Not prejudiced or discriminating against people who look different from you. “Respecting”
or at least being tolerant of opinions different from yours. Being kind,
gentle, generous and empathic. “Good” refers, for the most part, to our response
to others. Because of that, such good people may be somewhat embarrassed about
the necessary selfishness we feel, and to a significant extent must embody. We
can’t, obviously, give away all of our food, clothing, shelter. We can’t
give our oxygen to someone who may appear especially needy or better able to
appreciate the gifts of life than we are. We will feel some internal rebellion
against forgoing all enjoyment, peace or pleasure.
We know about
this “good” because of childhood lessons from our family and teachers, and possibly
by birth instinct, and by the chemical benevolence that comes from being loved.

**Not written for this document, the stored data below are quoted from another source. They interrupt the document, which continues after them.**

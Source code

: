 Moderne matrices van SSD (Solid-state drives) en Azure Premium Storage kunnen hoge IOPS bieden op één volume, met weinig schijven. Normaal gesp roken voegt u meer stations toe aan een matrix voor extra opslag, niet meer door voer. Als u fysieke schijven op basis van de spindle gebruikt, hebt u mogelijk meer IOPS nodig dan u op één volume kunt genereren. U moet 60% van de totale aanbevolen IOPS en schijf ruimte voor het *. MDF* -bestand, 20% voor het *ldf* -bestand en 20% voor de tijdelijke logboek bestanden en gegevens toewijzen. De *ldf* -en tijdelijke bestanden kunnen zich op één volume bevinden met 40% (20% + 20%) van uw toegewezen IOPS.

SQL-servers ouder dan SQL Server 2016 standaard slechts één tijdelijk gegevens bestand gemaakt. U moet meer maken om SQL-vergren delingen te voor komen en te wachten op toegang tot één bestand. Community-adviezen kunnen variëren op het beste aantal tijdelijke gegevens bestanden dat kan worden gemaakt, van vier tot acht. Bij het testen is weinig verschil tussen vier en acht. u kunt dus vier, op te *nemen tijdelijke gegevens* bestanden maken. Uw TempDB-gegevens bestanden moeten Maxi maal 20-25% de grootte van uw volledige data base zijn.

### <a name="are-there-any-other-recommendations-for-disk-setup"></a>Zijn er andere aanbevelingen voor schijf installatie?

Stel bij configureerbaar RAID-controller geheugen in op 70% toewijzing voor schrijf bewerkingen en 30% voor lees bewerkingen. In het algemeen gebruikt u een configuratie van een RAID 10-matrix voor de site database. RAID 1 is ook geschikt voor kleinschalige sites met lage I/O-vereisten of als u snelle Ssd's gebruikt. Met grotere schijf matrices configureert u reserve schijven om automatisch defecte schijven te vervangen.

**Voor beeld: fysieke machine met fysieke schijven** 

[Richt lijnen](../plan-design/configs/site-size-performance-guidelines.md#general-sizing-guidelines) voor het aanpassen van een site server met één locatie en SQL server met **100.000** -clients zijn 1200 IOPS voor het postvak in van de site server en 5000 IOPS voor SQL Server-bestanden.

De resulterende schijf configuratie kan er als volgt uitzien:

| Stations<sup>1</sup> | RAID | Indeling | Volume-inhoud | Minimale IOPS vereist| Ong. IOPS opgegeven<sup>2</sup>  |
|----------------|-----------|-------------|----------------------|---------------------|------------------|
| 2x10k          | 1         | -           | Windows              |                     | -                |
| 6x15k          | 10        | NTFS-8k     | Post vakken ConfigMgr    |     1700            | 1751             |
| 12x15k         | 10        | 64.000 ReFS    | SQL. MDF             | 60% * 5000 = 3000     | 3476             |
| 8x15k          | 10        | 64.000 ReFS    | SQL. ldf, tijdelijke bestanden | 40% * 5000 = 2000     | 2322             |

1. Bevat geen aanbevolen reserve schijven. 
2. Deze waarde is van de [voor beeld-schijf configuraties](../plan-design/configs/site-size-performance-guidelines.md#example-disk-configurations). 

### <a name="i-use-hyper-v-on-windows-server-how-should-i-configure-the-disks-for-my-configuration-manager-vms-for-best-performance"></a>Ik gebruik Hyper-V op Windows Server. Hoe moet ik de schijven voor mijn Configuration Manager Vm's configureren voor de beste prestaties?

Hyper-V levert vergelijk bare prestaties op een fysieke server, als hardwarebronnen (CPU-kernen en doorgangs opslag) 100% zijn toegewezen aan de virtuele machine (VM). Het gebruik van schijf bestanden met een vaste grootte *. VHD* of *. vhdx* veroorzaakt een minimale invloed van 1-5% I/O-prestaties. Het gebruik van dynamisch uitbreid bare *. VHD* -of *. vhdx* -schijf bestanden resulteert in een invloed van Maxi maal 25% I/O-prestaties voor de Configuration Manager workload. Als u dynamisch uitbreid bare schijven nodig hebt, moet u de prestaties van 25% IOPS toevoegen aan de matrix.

However, people often have grown an internal truth that supersedes what they
may have learned. Many children live in predominant pain from innumerable
reasons, on the spectrum from abuse to loneliness. If they are never helped
deeply, down to where the hurt was planted, and if there is no sympathetic witness to their plight, they will have to shut down hope that
goodness will come to them, that it exists. They will callus their heart. These
people might hold onto severed ideas of the good, but they will not feel it and
will live it sparsely or not at all. More likely their thinking will turn as
dark as their pain. “Good” will not come from love and security but from their
opposite.
Liberals and
Democrats are, admit it or not, widely attributed the cachet of “goodness.”
They want to help unfortunate people. They see society as a compact, as brothers
and sisters, not as warring islands or a fortuitous crowd of solipsists. Their
problem is that – maybe with the rare exception – somewhere inside them, they
have an eye of the hurricane created by early hurt in their lives. And where
that exists, they are numbed or painfully bent. Where that exists, they believe in force against
individuals.
They accept
that the definition of “society” is, essentially, “government.” That we are not
primarily individuals who should decide how to live our individual lives, should
decide who we will help and give to, but are tools of a government that should
make our agenda, should create and ratify “good” as it conceives it. Our eye
of the hurricane says that “good is good” whether we feel it or are coerced, by
fines or imprisonment, to perform it. This numb, this callus, is the error
of psychology that confuses our good no less than it confuses the good of Republicans
and Conservatives who value individual rights and freedom yet disfranchise the
vote, cage immigrants, feel affection for a sociopathic president, and prefer
to unfairly favor the rich rather than the poor.
It's a kind of
irony that the Democrats will come off worse in this confusion of the good.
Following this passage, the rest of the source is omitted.